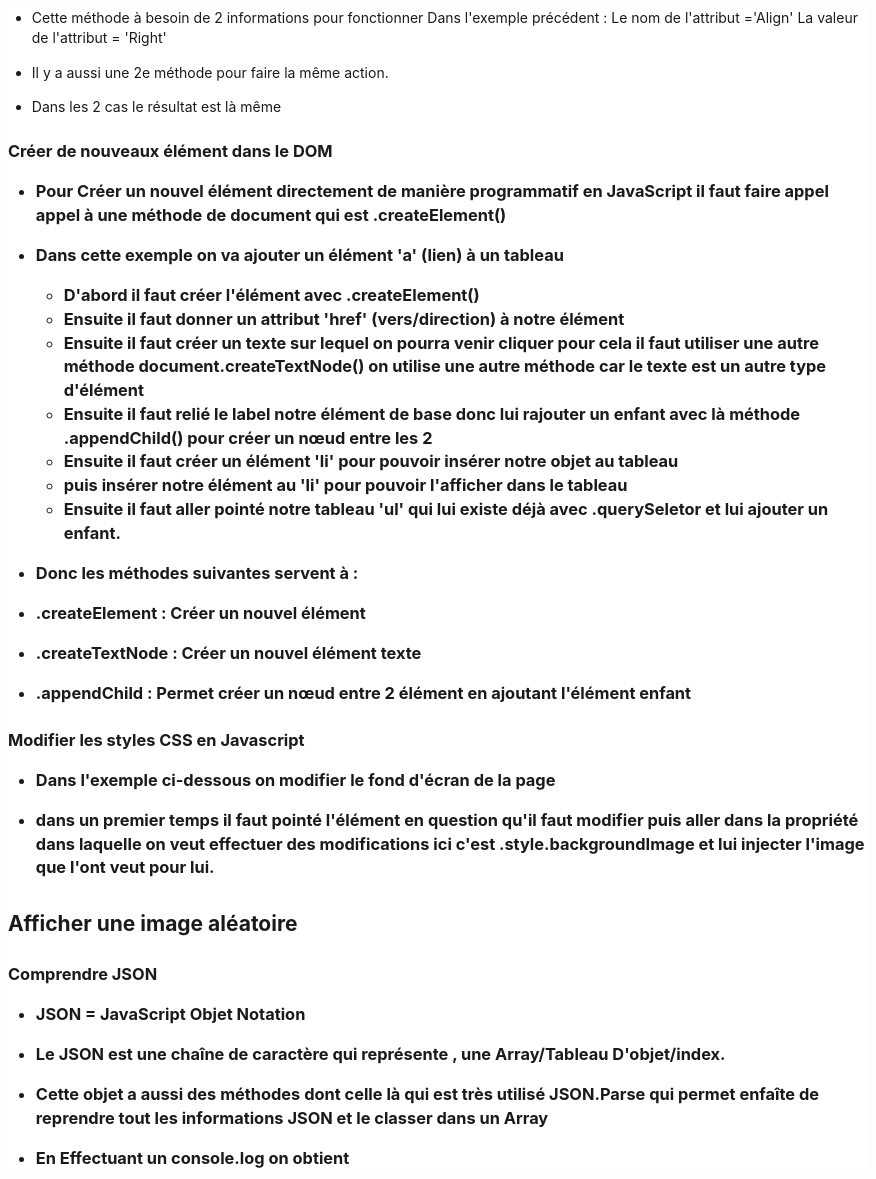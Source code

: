 - Cette méthode à besoin de 2 informations pour fonctionner 
Dans l'exemple précédent :
	Le nom de l'attribut ='Align'
	La valeur de l'attribut = 'Right'

- Il y a aussi une 2e méthode pour faire la même action.

- Dans les 2 cas le résultat est là même 


<h3> Créer de nouveaux élément dans le DOM

- Pour Créer un nouvel élément directement de manière programmatif en JavaScript il faut faire appel appel à une méthode de document qui est .createElement()

- Dans cette exemple on va ajouter un élément 'a' (lien)
à un tableau



	- D'abord il faut créer l'élément avec .createElement()
	- Ensuite il faut donner un attribut 'href' (vers/direction) à notre élément
	- Ensuite il faut créer un texte sur lequel on pourra venir cliquer pour cela il faut utiliser une autre méthode document.createTextNode() on utilise une autre méthode car le texte est un autre type d'élément
	- Ensuite il faut relié le label notre élément de base donc lui rajouter un enfant avec là méthode .appendChild() pour créer un nœud entre les 2
	- Ensuite il faut créer un élément 'li' pour pouvoir insérer notre objet au tableau 
	- puis insérer notre élément au 'li' pour pouvoir l'afficher dans le tableau
	- Ensuite il faut aller pointé notre tableau 'ul' qui lui existe déjà avec .querySeletor et lui ajouter un enfant.


- Donc les méthodes suivantes servent à : 

- .createElement : Créer un nouvel élément 

- .createTextNode : Créer un nouvel élément texte

- .appendChild : Permet créer un nœud entre 2 élément en ajoutant l'élément enfant 

<h3> Modifier les styles CSS en Javascript

- Dans l'exemple ci-dessous on modifier le fond d'écran de la page 

- dans un premier temps il faut pointé l'élément en question qu'il faut modifier puis aller dans la propriété dans laquelle on veut effectuer des modifications ici c'est .style.backgroundImage et lui injecter l'image que l'ont veut pour lui.

<h2>Afficher une image aléatoire 

<h3> Comprendre JSON

- JSON = JavaScript Objet Notation

- Le JSON est une chaîne de caractère qui représente , une Array/Tableau D'objet/index.

- Cette objet a aussi des méthodes dont celle là qui est très utilisé 
JSON.Parse qui permet enfaîte de reprendre tout les informations JSON et le classer dans un Array

- En Effectuant un console.log on obtient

####################

ACTION ITEM:
How many lines of the material above contain the string "appendChild"? Answer with the number only.

ANSWER TO THE PROBLEM:
2